La matière des tapis était faite de poils d’ auroch élevés dans des pays inconnus. Le bois des bureaux était extraordinairement dense : c’ était celui d’ arbres très anciens. Le béton employé dans la construction de l’ immeuble tout horizontal était le même qui avait été élaboré dans le cadre du projet de Monument de l’ Espoir : résistant à tous les graffitis et à tous les acides. L’ acier et le verre étaient également d’ une solidité à toute épreuve, inoxydable pour le premier, incassable pour le second.
Les collègues du nouveau venu n’ entrèrent pas dans le détail des catastrophes auxquelles le centre pouvait résister, car c’ était le lot de toutes les constructions modernes : toutes les menaces, qu’ elles fussent nucléaires ou sismiques, avaient été prises en considération.
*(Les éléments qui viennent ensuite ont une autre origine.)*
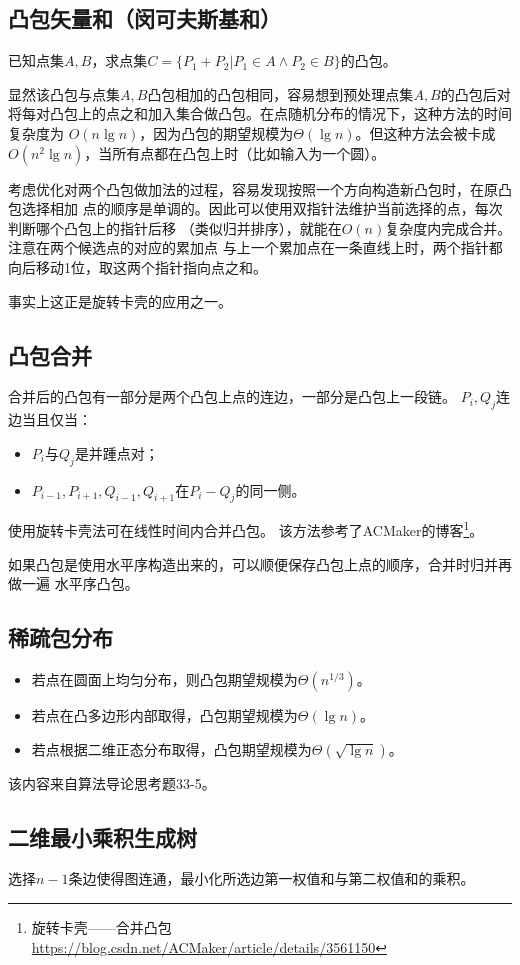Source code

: \subsection{凸包矢量和（闵可夫斯基和）}
已知点集$A,B$，求点集$C=\{P_1+P_2|P_1\in A \land P_2\in B\}$的凸包。

显然该凸包与点集$A,B$凸包相加的凸包相同，容易想到预处理点集$A,B$的凸包后对
将每对凸包上的点之和加入集合做凸包。在点随机分布的情况下，这种方法的时间复杂度为
$O(n \lg n)$，因为凸包的期望规模为$\Theta(\lg n)$。但这种方法会被卡成
$O(n^2 \lg n)$，当所有点都在凸包上时（比如输入为一个圆）。

考虑优化对两个凸包做加法的过程，容易发现按照一个方向构造新凸包时，在原凸包选择相加
点的顺序是单调的。因此可以使用双指针法维护当前选择的点，每次判断哪个凸包上的指针后移
（类似归并排序），就能在$O(n)$复杂度内完成合并。注意在两个候选点的对应的累加点
与上一个累加点在一条直线上时，两个指针都向后移动1位，取这两个指针指向点之和。

事实上这正是旋转卡壳的应用之一。
\subsection{凸包合并}
合并后的凸包有一部分是两个凸包上点的连边，一部分是凸包上一段链。
$P_i,Q_j$连边当且仅当：
\begin{itemize}
	\item $P_i$与$Q_j$是并踵点对；
	\item $P_{i-1},P_{i+1},Q_{i-1},Q_{i+1}$在$P_i-Q_j$的同一侧。
\end{itemize}
使用旋转卡壳法可在线性时间内合并凸包。
该方法参考了ACMaker的博客\footnote{
	旋转卡壳——合并凸包
	\url{https://blog.csdn.net/ACMaker/article/details/3561150}
}。

如果凸包是使用水平序构造出来的，可以顺便保存凸包上点的顺序，合并时归并再做一遍
水平序凸包。
\subsection{稀疏包分布}
\begin{itemize}
	\item 若点在圆面上均匀分布，则凸包期望规模为$\Theta(n^{1/3})$。
	\item 若点在凸多边形内部取得，凸包期望规模为$\Theta(\lg n)$。
	\item 若点根据二维正态分布取得，凸包期望规模为$\Theta(\sqrt{\lg n})$。
\end{itemize}
该内容来自算法导论\cite{ITA3}思考题33-5。
\subsection{二维最小乘积生成树}
选择$n-1$条边使得图连通，最小化所选边第一权值和与第二权值和的乘积。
Il fallait que la production des nouveaux modèles ne fût à aucun moment interrompue. L’ activité des « ressources » (ainsi nommait-on les employés ici) devait être constante, jour et nuit.
Ainsi tout s’ était figé ici, dans une solidité et une dureté qu’ aucune civilisation n’ avait atteintes jusqu’ à présent.
Ce qui se fissura un jour pourtant ne fut ni d’ acier, ni de béton, ni de verre, mais d’ os. Un à un, les squelettes humains, décidément trop fragiles, se rompirent, défaisant la construction année après année, sans un bruit, sans aucune plainte.
« Aujourd’ hui, nous vous proposons de vous faire visiter les ruines de ce temple unique. Veuillez entrer, sans crainte ».
JOURNAUX
L’ époque était terne, nous en étions conscients. Jamais autant d’ hommes et de femmes n’ avaient cherché refuge dans les alcools et les drogues. Même ce qui paraissait le plus inoffensif pouvait provoquer une accoutumance tout à fait nocive. Ainsi des journaux, dont la plupart, sur divers supports électroniques, étaient devenus gratuits. Chacun pouvait se connecter à son journal préféré, choisi en fonction de différents goûts ou mœurs (les choix politiques ne jouant plus un très grand rôle). Voulait-on lire un article mettant en cause telle ou telle catégorie de concitoyens, on se connectait à tel périodique. Il ne s’ agissait pas ou plus de s’ informer, mais de se mettre en contact avec le miroir de vos humeurs, de vivre une empathie passagère avec une âme voisine de la vôtre, vous fournissant les données les plus brutes sur le phénomène étudié, d’ un point de vue toutefois assez subjectif et libre pour que vous puissiez reconnaître vos propres représentations dans le texte en question. Les auteurs en face étaient des experts en osmose intellectuelle : ils connaissaient parfaitement les zones du cerveau à atteindre chez leurs lecteurs, savaient exactement quelles émotions ils devaient provoquer à l’ aide de certaines expressions et images appropriées, recyclant en fin de compte, au niveau intellectuel, les techniques de séduction de certaines strip-teaseuses. L’ émotion devait durer une dizaine de minutes au maximum, le temps d’ un trajet en métro. Le lecteur devait sortir de son journal convaincu d’ avoir un peu mieux compris la réalité qui l’ environnait, ou du moins une partie, alors qu’ il n’ avait fait que jouir de ses propres représentations, savamment dosées et recombinées par un homme de l’ art de l’ autre côté de l’ écran.